O Sena, com 774,76 km de comprimento, atravessa a cidade desenhando um arco de círculo, entrando pelo sudeste e saindo pelo sudoeste. Mais de trinta pontes permitem atravessá-lo; paradoxalmente, a mais antiga (ainda existente) chama-se Ponte Nova.
O sítio de Paris estende-se em torno de um amplo vale que engloba o curso atual do Sena. Este vale é rodeado por colinas que são buttes-témoins; são, na margem direita do Sena, Montmartre (131 m), Belleville (128,5 m), Ménilmontant (108 m), os Buttes-Chaumont (103 m), Passy (71 m) e Chaillot (67 m), bem como, na margem esquerda, Montparnasse (66 m), a Butte-aux-Cailles (63 m) e a Montanha Sainte-Geneviève (61 m).

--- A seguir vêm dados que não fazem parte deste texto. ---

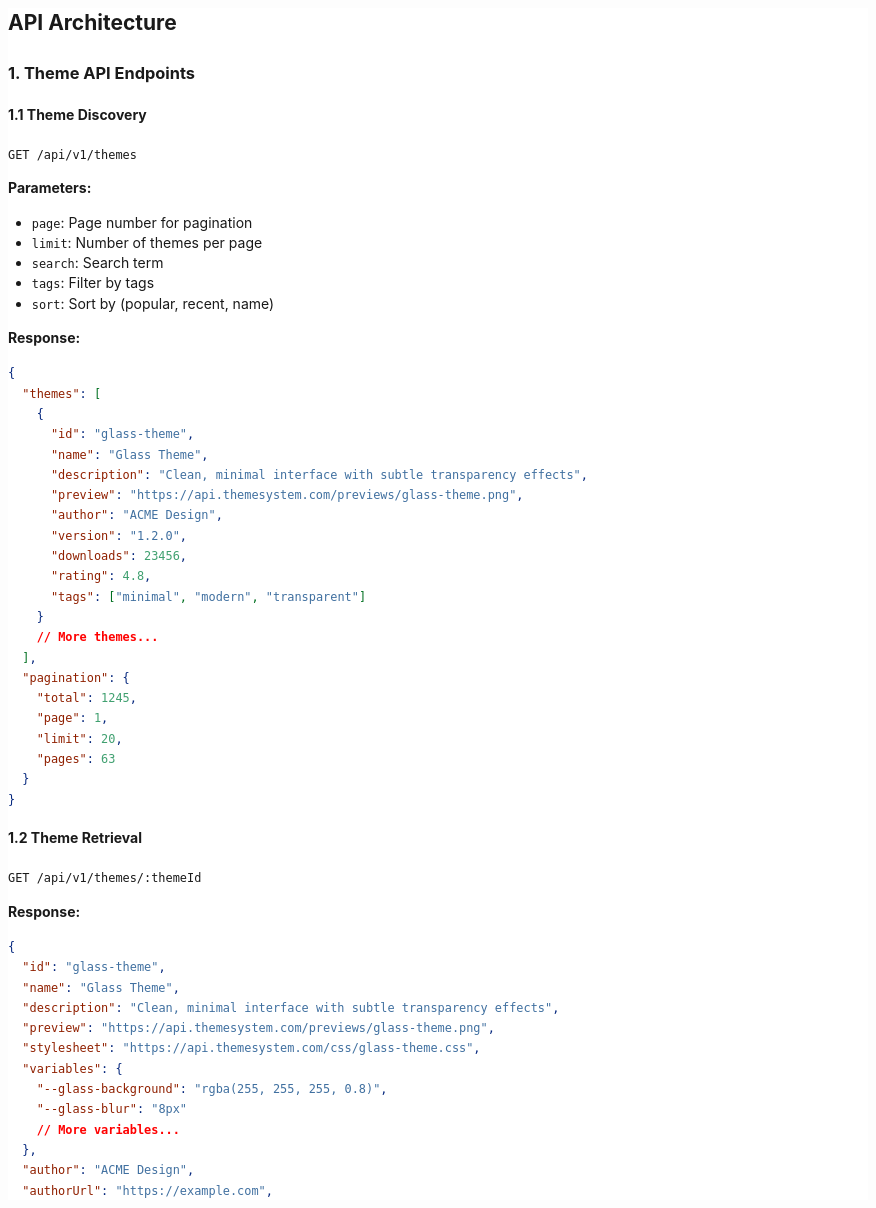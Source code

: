 ## API Architecture

### 1. Theme API Endpoints

#### 1.1 Theme Discovery

```
GET /api/v1/themes
```

**Parameters:**

- `page`: Page number for pagination
- `limit`: Number of themes per page
- `search`: Search term
- `tags`: Filter by tags
- `sort`: Sort by (popular, recent, name)

**Response:**

```json
{
  "themes": [
    {
      "id": "glass-theme",
      "name": "Glass Theme",
      "description": "Clean, minimal interface with subtle transparency effects",
      "preview": "https://api.themesystem.com/previews/glass-theme.png",
      "author": "ACME Design",
      "version": "1.2.0",
      "downloads": 23456,
      "rating": 4.8,
      "tags": ["minimal", "modern", "transparent"]
    }
    // More themes...
  ],
  "pagination": {
    "total": 1245,
    "page": 1,
    "limit": 20,
    "pages": 63
  }
}
```

#### 1.2 Theme Retrieval

```
GET /api/v1/themes/:themeId
```

**Response:**

```json
{
  "id": "glass-theme",
  "name": "Glass Theme",
  "description": "Clean, minimal interface with subtle transparency effects",
  "preview": "https://api.themesystem.com/previews/glass-theme.png",
  "stylesheet": "https://api.themesystem.com/css/glass-theme.css",
  "variables": {
    "--glass-background": "rgba(255, 255, 255, 0.8)",
    "--glass-blur": "8px"
    // More variables...
  },
  "author": "ACME Design",
  "authorUrl": "https://example.com",
```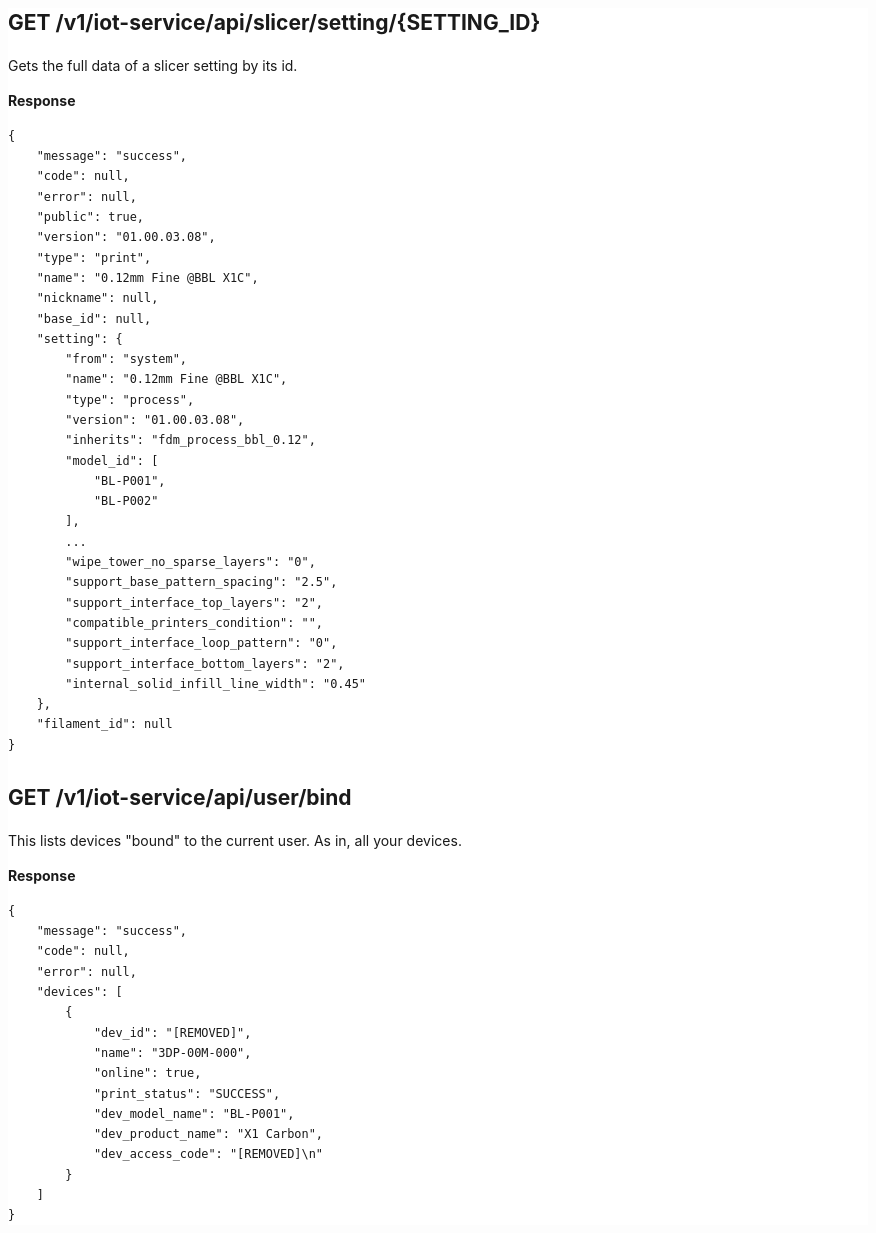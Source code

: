 ## GET /v1/iot-service/api/slicer/setting/{SETTING_ID}

Gets the full data of a slicer setting by its id.

**Response**
```ecmascript
{
	"message": "success",
	"code": null,
	"error": null,
	"public": true,
	"version": "01.00.03.08",
	"type": "print",
	"name": "0.12mm Fine @BBL X1C",
	"nickname": null,
	"base_id": null,
	"setting": {
		"from": "system",
		"name": "0.12mm Fine @BBL X1C",
		"type": "process",
		"version": "01.00.03.08",
		"inherits": "fdm_process_bbl_0.12",
		"model_id": [
			"BL-P001",
			"BL-P002"
		],
		...
		"wipe_tower_no_sparse_layers": "0",
		"support_base_pattern_spacing": "2.5",
		"support_interface_top_layers": "2",
		"compatible_printers_condition": "",
		"support_interface_loop_pattern": "0",
		"support_interface_bottom_layers": "2",
		"internal_solid_infill_line_width": "0.45"
	},
	"filament_id": null
}
```

## GET /v1/iot-service/api/user/bind

This lists devices "bound" to the current user. As in, all your devices.

**Response**
```ecmascript
{
	"message": "success",
	"code": null,
	"error": null,
	"devices": [
		{
			"dev_id": "[REMOVED]",
			"name": "3DP-00M-000",
			"online": true,
			"print_status": "SUCCESS",
			"dev_model_name": "BL-P001",
			"dev_product_name": "X1 Carbon",
			"dev_access_code": "[REMOVED]\n"
		}
	]
}
```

Clima, temperaturas, poluição
Paris beneficia de um clima oceânico degradado (tipo Cfb segundo a classificação de Wladimir Köppen), marcado por uma influência oceânica dominante e variações continentais. As temperaturas são moderadas, com médias de cerca de 15 °C no verão e 3 °C no inverno, para uma média anual próxima de 9 °C.
Em 2012, a temperatura máxima registada foi de 38,4 °C a 18 de agosto e de 38,1 °C a 19 de agosto. A temperatura mínima média em janeiro oscila entre 2,7 e 3 °C. A temperatura mais baixa alguma vez registada foi de -23,9 °C em 1879.
As precipitações são regulares ao longo do ano, com cerca de 111 dias de chuva, mas mantêm-se relativamente baixas (637 mm), sobretudo quando comparadas com as regiões costeiras. O tempo é muitas vezes instável, com picos de calor no verão ou de frio no inverno.
A crescente urbanização da cidade tem impacto no clima local, levando a um aumento das temperaturas (de 2 a 3 °C) e a uma diminuição do número de dias de nevoeiro.
A poluição atmosférica é uma questão de saúde pública em Paris, que levou à criação da rede de monitoramento Airparif em 1984. Os valores registrados desde 2001 motivaram políticas de redução da presença de automóveis, especialmente dos veículos mais poluentes. As emissões relacionadas à atividade humana diminuíram entre 2000 e 2018 para a maioria dos poluentes estudados: as emissões de dióxido de enxofre, provenientes da indústria, foram reduzidas em cinco vezes graças ao desenvolvimento de energias renováveis e a regulamentações mais rigorosas, enquanto as de óxidos de nitrogênio recuaram 54%, principalmente devido à renovação da frota automobilística.
Os transportes em Paris
A caminhada
Em Paris, caminhar constitui o principal modo de deslocamento, representando cerca de 40% dos trajetos diários e até 75% dos deslocamentos em superfície.
Os transportes públicos
Os transportes públicos ocupam o segundo lugar, com o metrô parisiense à frente, assegurando cerca de 20% dos deslocamentos. Inaugurado em 1900, ele conta com dezesseis linhas e é um símbolo emblemático da cidade, sobretudo graças ao seu estilo Art nouveau.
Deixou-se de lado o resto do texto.